Roman Werpachowski says
Not so sure about that. Reporters put themselves in harm’s way more than civilians do. Theoretically, security of the ordinary Iraqis may improve without a similar improvement of the security of the journalists. This said, I don’t know about any objective data on this. Everyone who has some numbers also has some reason to skew them.
Kristjan Wager says
As far as I can see from the link, it’s 60, not 61. Though that makes absolutely no difference.
Unstable Isotope says
I wonder what will happen. Will all American journalists pull out of Iraq now? What will that do to the quality of reporting on Iraq?
From a Knight Ridder story:
“ABC officials in New York said that both Woodruff, 44, and Vogt, 46, were wearing body armor and helmets, but had suffered shrapnel wounds to the head. Both men were taken by helicopter to a U.S. military hospital in Balad, Iraq. Following surgery, both were listed in serious but stable condition, said ABC News President David Westin.”
Mason Foley says
I doubt that this will have a significant impact on the presence of journalists in the theatre. Books have been written however of the “quality” of the content of the news stateside and I don’t suspect that will change in the consolidated media we are submitted to on a daily basis. The immediate tragedy of this incident shouldn’t be lost but we must keep an eye out for the integrity of the media.

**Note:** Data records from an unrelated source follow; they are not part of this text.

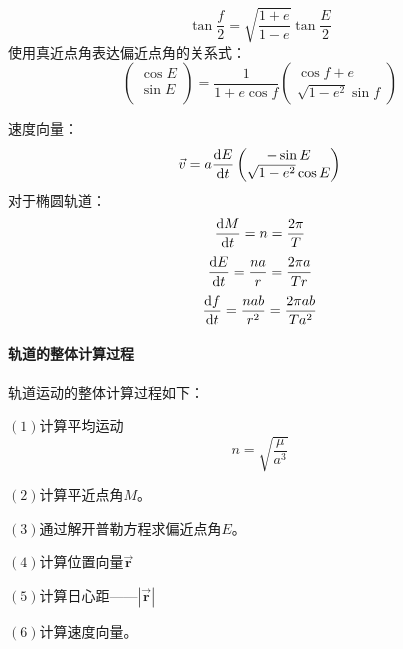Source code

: \begin{equation}
	\tan \frac{f}{2}=\sqrt{\frac{1+e}{1-e}}\tan \frac{E}{2}
\end{equation}
使用真近点角表达偏近点角的关系式：
\begin{equation}
	\begin{pmatrix}
		\cos E\\
		\sin E\\
	\end{pmatrix}
=\frac{1}{1+e\cos f}\begin{pmatrix}
	\cos f+e\\
	\sqrt{1-e^2}\sin f
\end{pmatrix}
\end{equation}

速度向量：
\begin{equation}
	\vec{v}=a\frac{{\rm d} E}{{\rm d} t}\begin{pmatrix}
		-\sin E\\
		\sqrt{1-e^2}\cos E\\
	\end{pmatrix}
\end{equation}
对于椭圆轨道：
\begin{equation}
	\frac{{\rm d} M}{{\rm d} t}=n=\frac{2\pi}{T}
\end{equation}
\begin{equation}
	\frac{{\rm d} E}{{\rm d} t}=\frac{na}{r}=\frac{2\pi a}{Tr}
\end{equation}
\begin{equation}
	\frac{{\rm d} f}{{\rm d} t}=\frac{nab}{r^2}=\frac{2\pi ab}{Ta^2}
\end{equation}
\paragraph{轨道的整体计算过程}
轨道运动的整体计算过程如下：

\noindent $\left(1\right)$计算平均运动\begin{equation}
	n=\sqrt{\frac{\mu}{a^3}}
\end{equation}

\noindent $\left(2\right)$计算平近点角$M$。

\noindent $\left(3\right)$通过解开普勒方程求偏近点角$E$。

\noindent $\left(4\right)$计算位置向量$\vec{\mathbf{r}}$

\noindent $\left(5\right)$计算日心距——$|\vec{\mathbf{r}}|$

\noindent $\left(6\right)$计算速度向量。

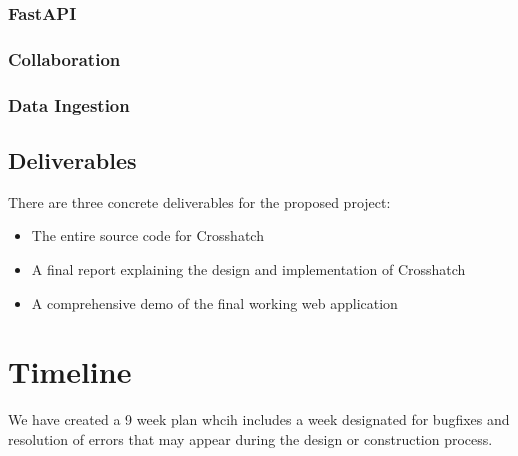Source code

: \documentclass{article}
\begin{document}
\subsubsection{FastAPI}
\label{fastapi}

\subsubsection{Collaboration}
\label{collabarch}

\subsubsection{Data Ingestion}
\label{ingestarch}




\subsection{Deliverables}
There are three concrete deliverables for the proposed project:
\begin{itemize}
  \item The entire source code for Crosshatch
  \item A final report explaining the design and implementation of Crosshatch
  \item A comprehensive demo of the final working web application
\end{itemize}

\section{Timeline}
We have created a 9 week plan whcih includes a week designated for bugfixes and resolution of errors that may
appear during the design or construction process.
\end{document}
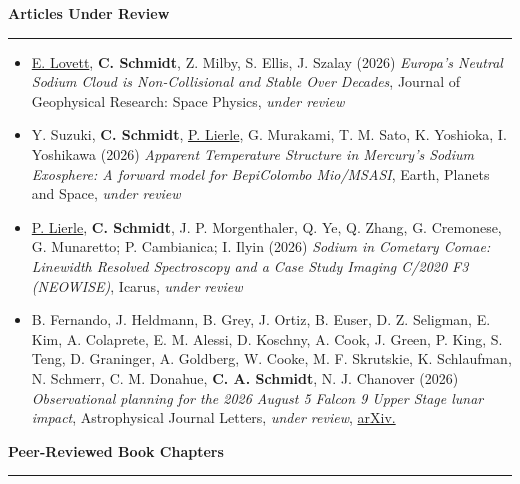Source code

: \documentclass[12pt]{report}
\begin{document}
\vspace{2 mm}
\noindent\textbf{Articles Under Review} \rm\hspace*{\fill} \\
\rule{\textwidth}{1pt}
\begin{itemize} \itemsep -2pt %
  \item \underline{E. Lovett}, \textbf{C. Schmidt}, Z. Milby, S. Ellis, J. Szalay (2026) \textit{Europa's Neutral Sodium Cloud is Non-Collisional and Stable Over Decades}, Journal of Geophysical Research: Space Physics, \textit{under review} 
  \item Y. Suzuki, \textbf{C. Schmidt}, \underline{P. Lierle}, G. Murakami, T. M. Sato, K. Yoshioka, I. Yoshikawa (2026) \textit{Apparent Temperature Structure in Mercury's Sodium Exosphere: A forward model for BepiColombo Mio/MSASI}, Earth, Planets and Space, \textit{under review} 
  \item \underline{P. Lierle}, \textbf{C. Schmidt}, J. P. Morgenthaler, Q. Ye, Q. Zhang, G. Cremonese, G. Munaretto; P. Cambianica; I. Ilyin (2026) \textit{Sodium in Cometary Comae: Linewidth Resolved Spectroscopy and a Case Study Imaging C/2020 F3 (NEOWISE)}, Icarus, \textit{under review}  
  \item B. Fernando, J. Heldmann, B. Grey, J. Ortiz, B. Euser, D. Z. Seligman, E. Kim, A. Colaprete, E. M. Alessi, D. Koschny, A. Cook, J. Green, P. King, S. Teng, D. Graninger, A. Goldberg, W. Cooke, M. F. Skrutskie, K. Schlaufman, N. Schmerr, C. M. Donahue, \textbf{C. A. Schmidt}, N. J. Chanover (2026) \textit{Observational planning for the 2026 August 5 Falcon 9 Upper Stage lunar impact}, Astrophysical Journal Letters, \textit{under review}, \href{https://doi.org/10.48550/arXiv.2607.14625}{arXiv.}
 \end{itemize}
\vspace{2 mm}
\noindent\textbf{Peer-Reviewed Book Chapters} \rm\hspace*{\fill} \\
\rule{\textwidth}{1pt}
\end{document}
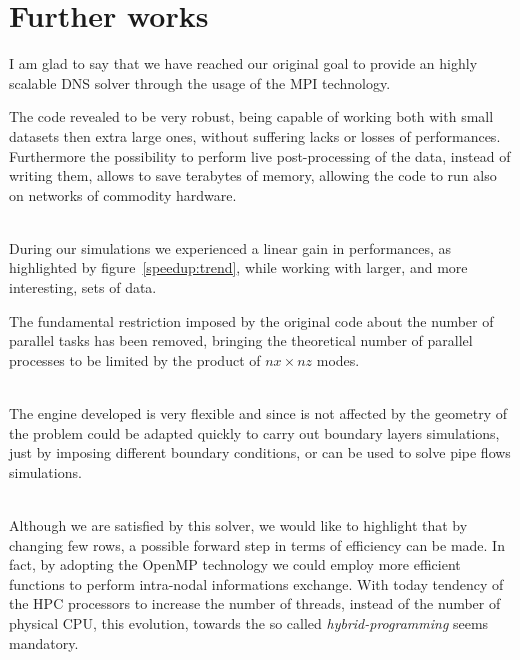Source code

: \chapter{Further works}
I am glad to say that we have reached our original goal to provide an highly scalable DNS solver through the usage of the MPI technology. \par
The code revealed to be very robust, being capable of working both with small datasets then extra large ones, without suffering lacks or losses of performances.
Furthermore the possibility to perform live post-processing of the data, instead of writing them, allows to save terabytes of memory, allowing the code to run also on networks of commodity hardware. \\~\par
During our simulations we experienced a linear gain in performances, as highlighted by figure~\ref{speedup:trend}, while working with larger, and more interesting, sets of data. \par
The fundamental restriction imposed by the original code about the number of parallel tasks has been removed, bringing the theoretical number of parallel processes to be limited by the product of $nx \times nz$ modes. \\~\par
The engine developed is very flexible and since is not affected by the geometry of the problem could be adapted quickly to carry out boundary layers simulations, just by imposing different boundary conditions, or can be used to solve pipe flows simulations.\\~\par
Although we are satisfied by this solver, we would like to highlight that by changing few rows, a possible forward step in terms of efficiency can be made.
In fact, by adopting the OpenMP technology we could employ more efficient functions to perform intra-nodal informations exchange. With today tendency of the HPC processors to increase the number of threads, instead of the number of physical CPU, this evolution, towards the so called \emph{hybrid-programming} seems mandatory.
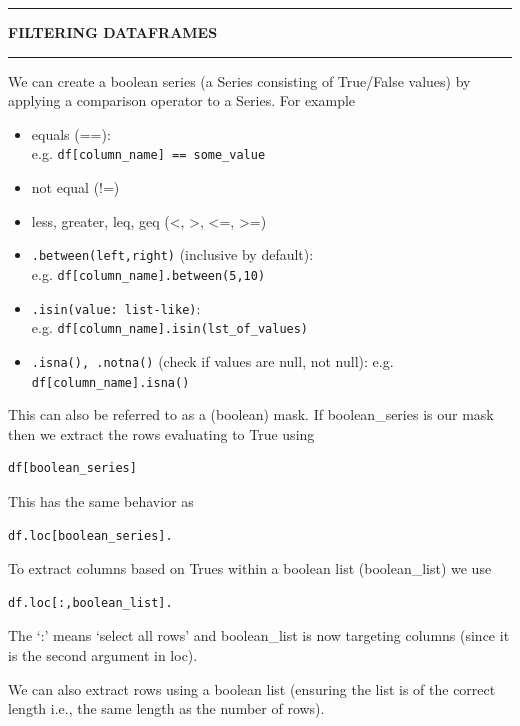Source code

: \documentclass[8pt]{extarticle}
\newcommand{\heading}[1]{%
    \noindent
    \rule{\linewidth}{0.4pt}
    \begin{center}
        \vspace{-1ex}
        \textbf{#1}        
        \vspace{-2.5ex}
    \end{center}
    \rule{\linewidth}{0.4pt}
}
\begin{document}
\begin{multicols}{4}
\heading{FILTERING DATAFRAMES}

We can create a boolean series (a Series consisting of True/False values) by applying a comparison operator to a Series. For example

\begin{itemize}
    \item equals (==): \\
    e.g. \lstinline[style=Python]!df[column_name] == some_value !
    \item not equal (!=)
    \item less, greater, leq, geq (<, >, <=, >=)
    \item \lstinline[style=Python]!.between(left,right)! (inclusive by default): \\
    e.g. \lstinline[style=Python]!df[column_name].between(5,10) !
    \item \lstinline[style=Python]!.isin(value: list-like)!: \\
    e.g. \lstinline[style=Python]!df[column_name].isin(lst_of_values) !
    \item \lstinline[style=Python]!.isna(), .notna()! (check if values are null, not null): e.g. \lstinline[style=Python]!df[column_name].isna() !
\end{itemize}

This can also be referred to as a (boolean) mask. If boolean\_series is our mask then we extract the rows evaluating to True using
\begin{lstlisting}[style=Python]
df[boolean_series]
\end{lstlisting}

\begin{tcolorbox}[width=\columnwidth, colback=white!95!black]
This has the same behavior as 
\begin{lstlisting}[style=Python]
df.loc[boolean_series].
\end{lstlisting}
To extract columns based on Trues within a boolean list (boolean\_list) we use 
\begin{lstlisting}[style=Python]
df.loc[:,boolean_list].
\end{lstlisting}
The `:' means `select all rows' and boolean\_list is now targeting columns (since it is the second argument in loc).
\end{tcolorbox}

We can also extract rows using a boolean list (ensuring the list is of the correct length i.e., the same length as the number of rows).\\


\end{multicols}
\end{document}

Make people notice what? That journalists put themselves in the line of danger more than many other people?
“But this incidents like this should give people pause when our leaders tell us how much the Iraqi situation is improving. This is sure-fire proof that it isn’t.”
Huh? Because a couple of journalists get hurt this is sign that the situation is not improving? Seriously, people get killed every day in Iraq – why do you think that journalists deserve more notice, or that their injuries are any kind of sign?